The ruling is a major setback for the White House, because a lower court judge had struck down the entire law in January. But the law was upheld by another appeals court in Cincinnati, and it is very clear that the Supreme Court will have the final say. Stephanie Cutter, a White House spokeswoman said in a statement that they strongly disagreed with this decision and that they are confident it will not stand.

26 states that filed a lawsuit to block Obama's signature domestic initiative was sided by a divided three-judge panel of the 11th Circuit Court of Appeals. The panel said that Congress exceeded its constitutional authority by requiring Americans to buy insurance or face penalties. The panel in the majority opinion said that this economic mandate represents a wholly novel and potentially unbounded assertion of congressional authority.

The majority also said that a basic objective of the law is to "make health insurance coverage accessible and thereby to reduce the number of uninsured persons." Without the individual mandate, the majority said, the law "retains many other provisions that help to accomplish some of the same objectives as the individual mandate."

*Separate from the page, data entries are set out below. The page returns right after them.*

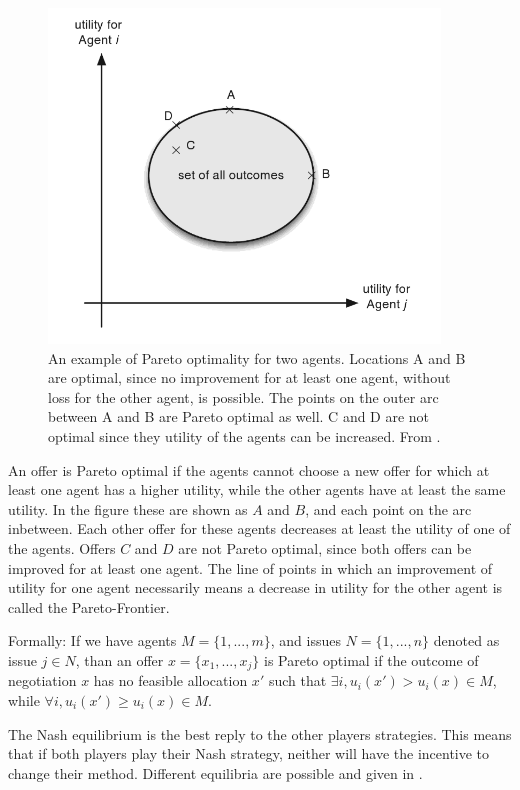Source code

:\begin{figure}[h]
	\centering
	\includegraphics[width=0.7\linewidth]{img/parito_optimal.png}
	\caption{An example of Pareto optimality for two agents. Locations A and B are optimal, since no improvement for at least one agent, without loss for the other agent, is possible. The points on the outer arc between A and B are Pareto optimal as well. C and D are not optimal since they utility of the agents can be increased. From \citep{fatima2014principles}.}
	\label{fig:paritooptimal}
\end{figure}

An offer is Pareto optimal if the agents cannot choose a new offer for which at least one agent has a higher utility, while the other agents have at least the same utility. In the figure these are shown as $A$ and $B$, and each point on the arc inbetween. Each other offer for these agents decreases at least the utility of one of the agents. Offers $C$ and $D$ are not Pareto optimal, since both offers can be improved for at least one agent. The line of points in which an improvement of utility for one agent necessarily means a decrease in utility for the other agent is called the Pareto-Frontier. 

Formally: If we have agents $M = \{1,...,m\}$, and issues $N = \{1,...,n\}$ denoted as issue $j\in N$, than an offer $x = \{x_1, ..., x_j\}$ is Pareto optimal if the outcome of negotiation $x$ has no feasible allocation $x'$ such that $ \exists i, u_i(x')> u_i(x) \in M$, while $\forall i, u_i(x')\geq u_i(x)  \in M$. 

The Nash equilibrium is the best reply to the other players strategies. This means that if both players play their Nash strategy, neither will have the incentive to change their method. Different equilibria are possible and given in \citep{trappey2013multi}. 

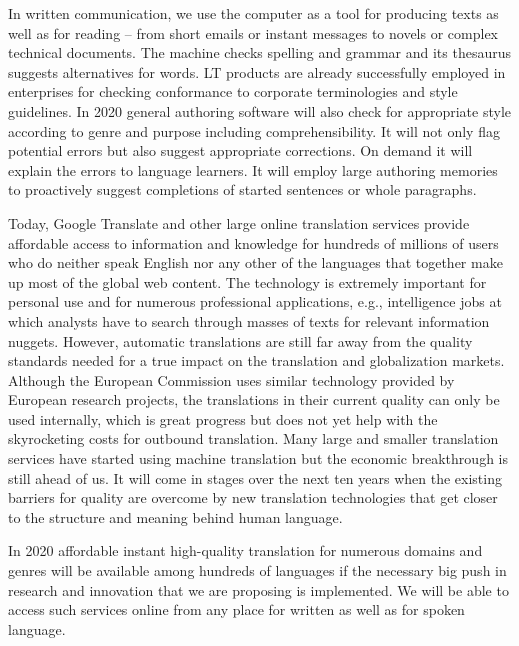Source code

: \documentclass[10pt, plain]{../../metanetpaper}
\begin{document}
\begin{multicols}{2}
In written communication, we use the computer as a tool for producing texts as well as for reading – from short emails or instant messages to novels or complex technical documents. The machine checks spelling and grammar and its thesaurus suggests alternatives for words. LT products are already successfully employed in enterprises for checking conformance to corporate terminologies and style guidelines. In 2020 general authoring software will also check for appropriate style according to genre and purpose including comprehensibility. It will not only flag potential errors but also suggest appropriate corrections. On demand it will explain the errors to language learners. It will employ large authoring memories to proactively suggest completions of started sentences or whole paragraphs.
 
Today, Google Translate and other large online translation services provide affordable access to information and knowledge for hundreds of millions of users who do neither speak English nor any other of the languages that together make up most of the global web content. The technology is extremely important for personal use and for numerous professional applications, e.g., intelligence jobs at which analysts have to search through masses of texts for relevant information nuggets. However, automatic translations are still far away from the quality standards needed for a true impact on the translation and globalization markets. Although the European Commission uses similar technology provided by European research projects, the translations in their current quality can only be used internally, which is great progress but does not yet help with the skyrocketing costs for outbound translation. Many large and smaller translation services have started using machine translation but the economic breakthrough is still ahead of us. It will come in stages over the next ten years when the existing barriers for quality are overcome by new translation technologies that get closer to the structure and meaning behind human language.
 
In 2020 affordable instant high-quality translation for numerous domains and genres will be available among hundreds of languages if the necessary big push in research and innovation that we are proposing is implemented. We will be able to access such services online from any place for written as well as for spoken language.
 

\end{multicols}
\end{document}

The decision is a review of a ruling by a Florida judge. The Florida judge had given a sweeping ruling and struck down a requirement that all Americans should carry health insurance. He also threw out other provisions ranging from Medicare discounts for some seniors to a change that allows adult children up to age 26 to remain on their parents' coverage.

The states urged the 11th Circuit to uphold U.S. District Judge Roger Vinson's ruling. They said in a court filing that letting the law stand would set a troubling precedent that would imperil individual liberty, render Congress's other enumerated powers superfluous, and allow Congress to usurp the general police power reserved to the states. The National Federation of Independent Business (NFIB), the only private group to join the 26 states in the lawsuit, cheered the decision.

The Justice Department countered that Congress had the power to require most people to buy health insurance or face tax penalties because Congress has the authority to regulate interstate business. It said the legislative branch was exercising its "quintessential" rights when it adopted the new law.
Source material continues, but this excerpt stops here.